Kubenetes Mongo Deployment Loses Data After Pod Restart - mongodb

Recently, the managed pod in my mongo deployment onto GKE was automatically deleted and a new one was created in its place. As a result, all my db data was lost.
I specified a PV for the deployment and the PVC was bound too, and I used the standard storage class (google persistent disk). The Persistent Volume Claim had not been deleted either.
Here's an image of the result from kubectl get pv:
pvc
My mongo deployment along with the persistent volume claim and service deployment were all created by using kubernets' kompose tool from a docker-compose.yml for a prisma 1 + mongodb deployment.
Here are my yamls:
mongo-deployment.yaml
apiVersion: apps/v1
kind: Deployment
metadata:
annotations:
kompose.cmd: kompose -f docker-compose.yml convert
kompose.version: 1.21.0 (992df58d8)
creationTimestamp: null
labels:
io.kompose.service: mongo
name: mongo
namespace: dbmode
spec:
replicas: 1
selector:
matchLabels:
io.kompose.service: mongo
strategy:
type: Recreate
template:
metadata:
annotations:
kompose.cmd: kompose -f docker-compose.yml convert
kompose.version: 1.21.0 (992df58d8)
creationTimestamp: null
labels:
io.kompose.service: mongo
spec:
containers:
- env:
- name: MONGO_INITDB_ROOT_PASSWORD
value: prisma
- name: MONGO_INITDB_ROOT_USERNAME
value: prisma
image: mongo:3.6
imagePullPolicy: ""
name: mongo
ports:
- containerPort: 27017
resources: {}
volumeMounts:
- mountPath: /var/lib/mongo
name: mongo
restartPolicy: Always
serviceAccountName: ""
volumes:
- name: mongo
persistentVolumeClaim:
claimName: mongo
status: {}
mongo-persistentvolumeclaim.yaml
apiVersion: v1
kind: PersistentVolumeClaim
metadata:
creationTimestamp: null
labels:
io.kompose.service: mongo
name: mongo
namespace: dbmode
spec:
accessModes:
- ReadWriteOnce
resources:
requests:
storage: 100Mi
status: {}
mongo-service.yaml
apiVersion: v1
kind: Service
metadata:
annotations:
kompose.cmd: kompose -f docker-compose.yml convert
kompose.version: 1.21.0 (992df58d8)
creationTimestamp: null
labels:
io.kompose.service: mongo
name: mongo
namespace: dbmode
spec:
ports:
- name: "27017"
port: 27017
targetPort: 27017
selector:
io.kompose.service: mongo
status:
loadBalancer: {}
I've tried checking the contents mounted in /var/lib/mongo and all I got was an empty lost+found/ folder, and I've tried to search the Google Persistent Disks but there was nothing in the root directory and I didn't know where else to look.
I guess that for some reason the mongo deployment is not pulling from the persistent volume for the old data when it starts a new pod, which is extremely perplexing.
I also have another kubernetes project where the same thing happened, except that the old pod still showed but had an evicted status.
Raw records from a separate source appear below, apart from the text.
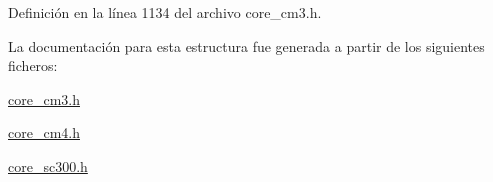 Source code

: Definición en la línea 1134 del archivo core\+\_\+cm3.\+h.



La documentación para esta estructura fue generada a partir de los siguientes ficheros\+:\begin{DoxyCompactItemize}
\item 
\hyperlink{core__cm3_8h}{core\+\_\+cm3.\+h}\item 
\hyperlink{core__cm4_8h}{core\+\_\+cm4.\+h}\item 
\hyperlink{core__sc300_8h}{core\+\_\+sc300.\+h}\end{DoxyCompactItemize}
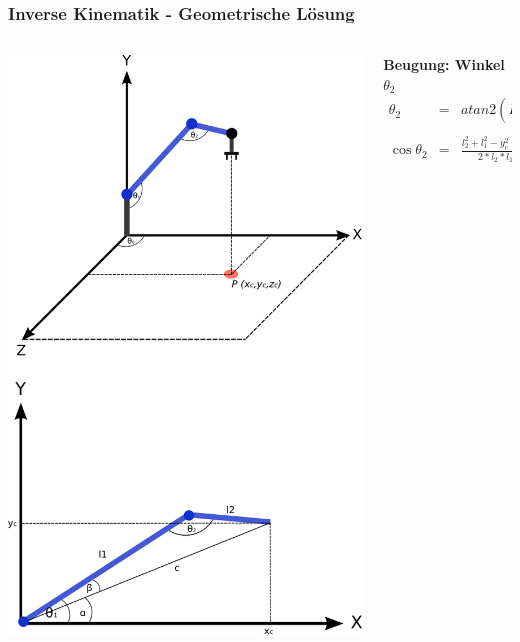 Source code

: \begin{frame}
\frametitle{Inverse Kinematik - Geometrische Lösung}
\begin{columns}
\begin{column}{.32\textwidth}
\includegraphics[scale=0.2]{imgs/inverseKinematik.png}
\end{column}%
\hfill
\begin{column}{.72\textwidth}
\textbf{Beugung: Winkel $\theta_2$}
\small \begin{eqnarray*}
\theta_2 &=& atan2(D, \pm \sqrt{1-D^2}) \\ \\
\cos \theta_2 &=& \frac{l_2^2 + l_1^2 - y_c^2 - z_c^2}{2*l_2*l_1} :=D
\end{eqnarray*}
\end{column}
\end{columns}
\end{frame}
I've tried checking the contents mounted in /var/lib/mongo and all I
got was an empty lost+found/ folder,
OK, but have you checked it was actually saving data there, before the Pod restart and data loss ? I guess it was never saving any data in that directory.
I checked the image you used by running a simple Pod:
apiVersion: v1
kind: Pod
metadata:
name: my-pod
spec:
containers:
- name: my-pod
image: mongo:3.6
When you connect to it by running:
kubectl exec -ti my-pod -- /bin/bash
and check the default mongo configuration file:
root#my-pod:/var/lib# cat /etc/mongod.conf.orig
# mongod.conf
# for documentation of all options, see:
# http://docs.mongodb.org/manual/reference/configuration-options/
# Where and how to store data.
storage:
dbPath: /var/lib/mongodb # 👈
journal:
enabled: true
# engine:
# mmapv1:
# wiredTiger:
you can see among other things that dbPath is actually set to /var/lib/mongodb and NOT to /var/lib/mongo.
So chances are that your mongo wasn't actually saving any data to your PV i.e. to /var/lib/mongo directory, where it was mounted, but to /var/lib/mongodb as stated in its configuration file.
You should be able to check it easily by kubectl exec to your running mongo pod:
kubectl exec -ti <mongo-pod-name> -- /bin/bash
and verify where the data is saved.
If you didn't overwrite in any way the original config file (e.g. by providing a ConfigMap), mongo should save its data to /var/lib/mongodb and this directory, not being a mount point for your volume, is part of a Pod filesystem and its ephemeral.
Update:
The above mentioned /etc/mongod.conf.orig is only a template so it doesn't reflect the actual configuration that has been applied.
If you run:
kubectl logs your-mongo-pod
it will show where the data directory is located:
$ kubectl logs my-pod
2020-12-16T22:20:47.472+0000 I CONTROL [initandlisten] MongoDB starting : pid=1 port=27017 dbpath=/data/db 64-bit host=my-pod
2020-12-16T22:20:47.473+0000 I CONTROL [initandlisten] db version v3.6.21
...
As we can see, data is saved in /data/db:
dbpath=/data/db

Related

What is the correct and secure way to run a single instance mongo in kubernetes with Persistent volumes?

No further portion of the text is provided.